November 1, 2014: Results for third quarter of 2014 have been consolidated into a new table below.
Third Quarter 2014 Update:
The statistics have not changed much from the second quarter. One issue with many routes operating on wide headways (night services and express routes) is that they have consistently low performance values. Such routes should, of course, be measured for on-time performance, not headway adherence, because missed vehicles have a far graver effect on would be riders than on a route that operates every 5 minutes. Express-to-downtown routes (the 140 series) should be measured for on time performance in their catchment areas. Their headway once they are on the express leg of their journey is of no consequence to riders.
Second Quarter 2014 Update:
There is little change in the route performance statistics for the second quarter despite our having emerged from a bitter winter. The change from Q1 to Q2 is less than 10% for most routes with some improving and others falling behind. Those that are beyond the 10% mark can, in some cases, be explained by route-specific issues such as construction, but not all of them.
Two new routes appear for the first time, 172 Cherry and 195 Jane Rocket. It is mildly amusing that the Cherry bus, which must fight its way through construction downtown, manages a 69% reliability score while the Jane express service manages only 58%.
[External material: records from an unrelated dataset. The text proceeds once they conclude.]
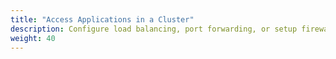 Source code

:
 ```yaml
---
title: "Access Applications in a Cluster"
description: Configure load balancing, port forwarding, or setup firewall or DNS configurations to access applications in a cluster.
weight: 40
---
```


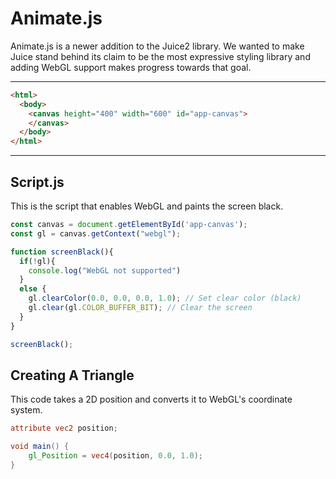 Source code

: # Animate.js

Animate.js is a newer addition to the Juice2 library. We wanted to make Juice stand behind its claim to be
the most expressive styling library and adding WebGL support makes progress towards that goal.

---

```html
<html>
  <body>
    <canvas height="400" width="600" id="app-canvas">
    </canvas>
  </body>
</html>
```

---

## Script.js

This is the script that enables WebGL and paints the screen black.

```javascript
const canvas = document.getElementById('app-canvas');
const gl = canvas.getContext("webgl");

function screenBlack(){
  if(!gl){
    console.log("WebGL not supported")
  }
  else {
    gl.clearColor(0.0, 0.0, 0.0, 1.0); // Set clear color (black)
    gl.clear(gl.COLOR_BUFFER_BIT); // Clear the screen
  }
}

screenBlack();
```

## Creating A Triangle

This code takes a 2D position and converts it to WebGL's coordinate system.

```glsl
attribute vec2 position;

void main() {
    gl_Position = vec4(position, 0.0, 1.0);
}

```
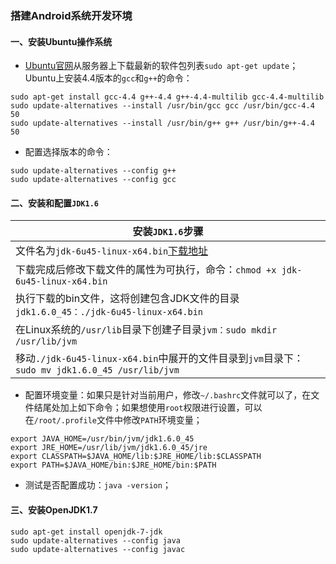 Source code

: ### 搭建Android系统开发环境
#### 一、安装Ubuntu操作系统
+ [Ubuntu官网](http://www.ubuntu.org)从服务器上下载最新的软件包列表`sudo apt-get update`；Ubuntu上安装4.4版本的`gcc`和`g++`的命令：

```
sudo apt-get install gcc-4.4 g++-4.4 g++-4.4-multilib gcc-4.4-multilib
sudo update-alternatives --install /usr/bin/gcc gcc /usr/bin/gcc-4.4 50
sudo update-alternatives --install /usr/bin/g++ g++ /usr/bin/g++-4.4 50
```
+ 配置选择版本的命令：
```
sudo update-alternatives --config g++
sudo update-alternatives --config gcc
```
#### 二、安装和配置`JDK1.6`

|安装`JDK1.6`步骤|
|------|
|文件名为`jdk-6u45-linux-x64.bin`[下载地址](http://www.oracle.com/technetwork/java/javase/downloads/java-archive-downloads-javase6-419409.html#jdk-6u45-oth-JPR)|
|下载完成后修改下载文件的属性为可执行，命令：`chmod +x jdk-6u45-linux-x64.bin`|
|执行下载的bin文件，这将创建包含JDK文件的目录`jdk1.6.0_45：./jdk-6u45-linux-x64.bin`|
|在Linux系统的`/usr/lib`目录下创建子目录`jvm：sudo mkdir /usr/lib/jvm`|
|移动`./jdk-6u45-linux-x64.bin`中展开的文件目录到`jvm`目录下：`sudo mv jdk1.6.0_45 /usr/lib/jvm`|

+ 配置环境变量：如果只是针对当前用户，修改`~/.bashrc`文件就可以了，在文件结尾处加上如下命令；如果想使用`root`权限进行设置，可以在`/root/.profile`文件中修改`PATH`环境变量；

```
export JAVA_HOME=/usr/bin/jvm/jdk1.6.0_45
export JRE_HOME=/usr/lib/jvm/jdk1.6.0_45/jre
export CLASSPATH=$JAVA_HOME/lib:$JRE_HOME/lib:$CLASSPATH
export PATH=$JAVA_HOME/bin:$JRE_HOME/bin:$PATH
```
+ 测试是否配置成功：`java -version`；
#### 三、安装OpenJDK1.7

```
sudo apt-get install openjdk-7-jdk
sudo update-alternatives --config java
sudo update-alternatives --config javac
```
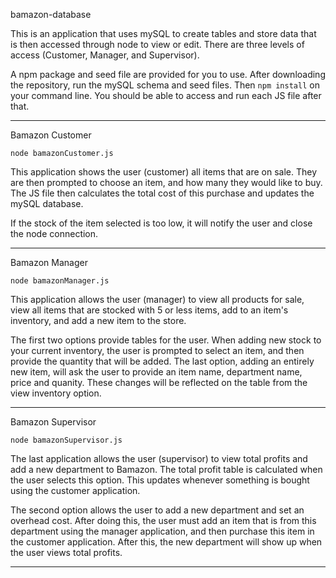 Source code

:  bamazon-database

This is an application that uses mySQL to create tables and store data that is then accessed through node to view or edit. There are three levels of access (Customer, Manager, and Supervisor).

A npm package and seed file are provided for you to use. After downloading the repository, run the mySQL schema and seed files. Then ```npm install``` on your command line. You should be able to access and run each JS file after that.
___


Bamazon Customer

```node bamazonCustomer.js```

This application shows the user (customer) all items that are on sale. They are then prompted to choose an item, and how many they would like to buy. The JS file then calculates the total cost of this purchase and updates the mySQL database.

If the stock of the item selected is too low, it will notify the user and close the node connection. 

___


Bamazon Manager

```node bamazonManager.js```

This application allows the user (manager) to view all products for sale, view all items that are stocked with 5 or less items, add to an item's inventory, and add a new item to the store. 

The first two options provide tables for the user. When adding new stock to your current inventory, the user is prompted to select an item, and then provide the quantity that will be added. The last option, adding an entirely new item, will ask the user to provide an item name, department name, price and quanity. These changes will be reflected on the table from the view inventory option.

___

Bamazon Supervisor

```node bamazonSupervisor.js```

The last application allows the user (supervisor) to view total profits and add a new department to Bamazon. The total profit table is calculated when the user selects this option. This updates whenever something is bought using the customer application. 

The second option allows the user to add a new department and set an overhead cost. After doing this, the user must add an item that is from this department using the manager application, and then purchase this item in the customer application. After this, the new department will show up when the user views total profits.
___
In this quarter, the 58 Malton and 52 Lawrence routes were combined. Their former scores in the mid-50% range have astoundingly improved to 81% on the consolidated route. I will follow this up with the TTC to see what magic they have wrought here.
First Quarter 2014 Update:
The reported reliability stats continue to be dismal. Although it is tempting to say “ah, yes, but Toronto had an appallingly bad winter”, there is a basic problem here: the statistics reported by the TTC didn’t change very much and many routes actually improved relative to the end of 2013.
I will not rehash my critiques of this method of reporting service quality (see the original article below) beyond noting the the TTC’s targets show that irregular service will be the norm — 1 in 3 trips can exceed the target, but service remains acceptable. This means that in a typical day, a rider can expect to encounter at least one “off target” service in their travels.
Finally, a long-standing issue has been the inability to maintain reliable service on the Queen car due to its length and the mixture of Humber and Long Branch services. Although April 2014 is not included in these statistics, the CEO’s report for June 2014 notes an improvement in that month’s streetcar average:
The increase in performance was attributable to the turnback of the 501 Queen route at Humber Loop for the Gardiner bridge work. This shortened the route and promoted a more reliable eastbound service. [Page 10]
The original article from October 24, 2013, follows below.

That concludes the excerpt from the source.